Il poliziotto ammanetta l'uomo, ormai morto, appoggia poi il suo taser accanto alla vittima (che servirà per confermare la tesi che già stava pensando di fornire), dichiara ai colleghi, che gli si avvicinano, che ha sparato per legittima difesa e solo dopo qualche ora ne dichiarano la morte.

Il poliziotto, Michael Thomas Slager, nel 2013 era già stato accusato di aver sparato con un taser ad un altro uomo ferendolo, senza motivo, ma Slager fu assolto dopo un'indagine interna della polizia. Il taser è un dispositivo usato dai piedipiatti americani che con l'uso dell'elettricità paralizza i muscoli dei soggetti. Uno strumento già inserito dall'ONU nella lista delle armi da tortura. Il fatto di sabato scorso è stato filmato da una persona che per ora rimane sconosciuta.

Un filmato, questa volta, che servirà a fare giustizia anche per quei casi recenti che hanno coinvolto altri uomini americani.
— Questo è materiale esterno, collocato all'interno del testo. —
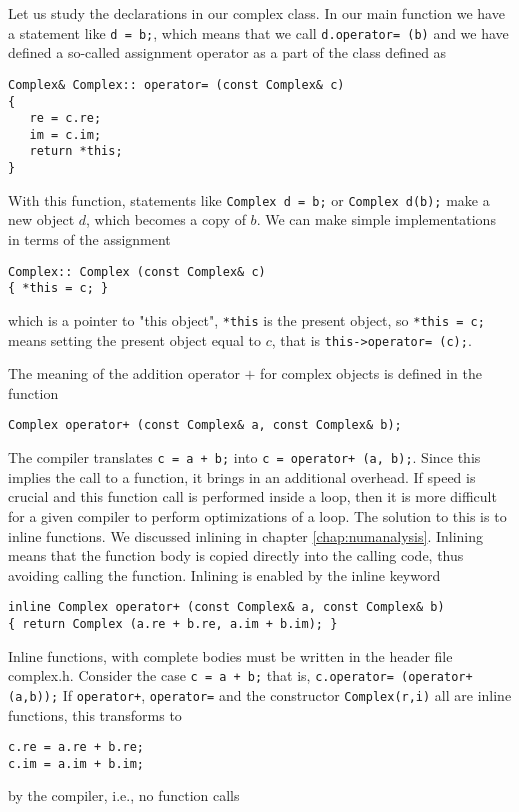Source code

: Let us study the declarations in our complex class.
In our main function we have a statement like \verb?d = b;?, which means
that we call \verb?d.operator= (b)? and we have defined a so-called assignment operator
as a part of the class defined as
\begin{lstlisting}
Complex& Complex:: operator= (const Complex& c)
{
   re = c.re;
   im = c.im;
   return *this;
}
\end{lstlisting}
With this function, statements like
\verb?Complex d = b;? or \verb?Complex d(b);?
make a new object $d$, which becomes a copy of $b$. 
We can make simple implementations in terms of the assignment
\begin{lstlisting}
Complex:: Complex (const Complex& c)
{ *this = c; }
\end{lstlisting}
which  is a pointer to "this object", \verb?*this? is the present object,
so \verb?*this = c;? means setting the present object equal to $c$, that is
\verb?this->operator= (c);?.



The meaning of the addition operator $+$ for complex objects is defined in the
function
\begin{lstlisting}
Complex operator+ (const Complex& a, const Complex& b); 
\end{lstlisting}
The compiler translates \verb?c = a + b;? into \verb?c = operator+ (a, b);?. 
Since this implies the call to a function, it brings in an additional overhead. If speed
is crucial and this function call is performed inside a loop, then it is more difficult for a 
given compiler to perform optimizations of a loop.
The solution to this is to inline functions.   We discussed inlining in chapter \ref{chap:numanalysis}.
Inlining means that the function body is copied directly into
the calling code, thus avoiding calling the function.
Inlining is enabled by the inline keyword
\begin{lstlisting}
inline Complex operator+ (const Complex& a, const Complex& b)
{ return Complex (a.re + b.re, a.im + b.im); }
\end{lstlisting}
Inline functions, with complete bodies must be written in the header file  complex.h.
Consider  the case \verb?c = a + b;?
that is,  \verb?c.operator= (operator+ (a,b));?
If \verb?operator+?, \verb?operator=? and the constructor \verb?Complex(r,i)? all
are inline functions, this transforms to
\begin{lstlisting}
c.re = a.re + b.re;
c.im = a.im + b.im;
\end{lstlisting}
by the compiler, i.e., no function calls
Uomini come Micheal Brown, diciottenne ucciso, mentre comperava dei sigari, da un poliziotto a Ferguson (Missouri) per il semplice dubbio, dello stesso agente, che lo credeva - o forse se lo inventa - artefice di una rapina commessa poco prima.

Una giustizia che in qualche modo soddisferà anche, forse, la vedova Esaw Garner, che dopo aver perso suo marito Eric lo scorso luglio a causa del soffocamento provocatogli da un'agente, ha dovuto apprendere anche che la giuria di Staten Island (luogo dell'accaduto) ha deciso di non proseguire con un processo per l'agente.

Forse negli Stati Uniti, o almeno nelle zone più a rischio, c'è bisogno di un ripasso di quei sani principi gridati da Martin Luther King, colui che teorizzava la lotta non violenta e che si è battuto in prima persona per sconfiggere il pregiudizio etnico.

Certo l'Italia non è molto lontana dagli Stati Uniti almeno in termini di violenza e di tortura. Sì, perché in questi giorni il nostro paese è stato punito per gli atti di violenza eseguiti durante il G8 di Genova, ancora una volta da poliziotti che hanno abusato dei loro poteri, che hanno usato i loro manganelli e la loro divisa non per servire il paese né per difendere i civili, bensì per attaccarli senza alcun motivo.



E non è neanche lontana l'Italia dagli atti di razzismo degli Stati Uniti se solo pensiamo alle ultime affermazioni del politico Matteo Salvini contro i campi Rom. Non è, allora, una questione di razza, né una questione di mestiere, è una questione di umanità. Mi chiedo: cosa è passato nella mente di questi uomini quando hanno premuto il grilletto, quando hanno usato con forza i loro manganelli?

Ma ancora peggio: cosa passa nelle menti di questi uomini quando cercano di raggirare a loro favore prove e affermazioni? Queste mie domande non troveranno, forse, delle risposte, ma una certezza c'è: questi atti devono essere puniti giustamente!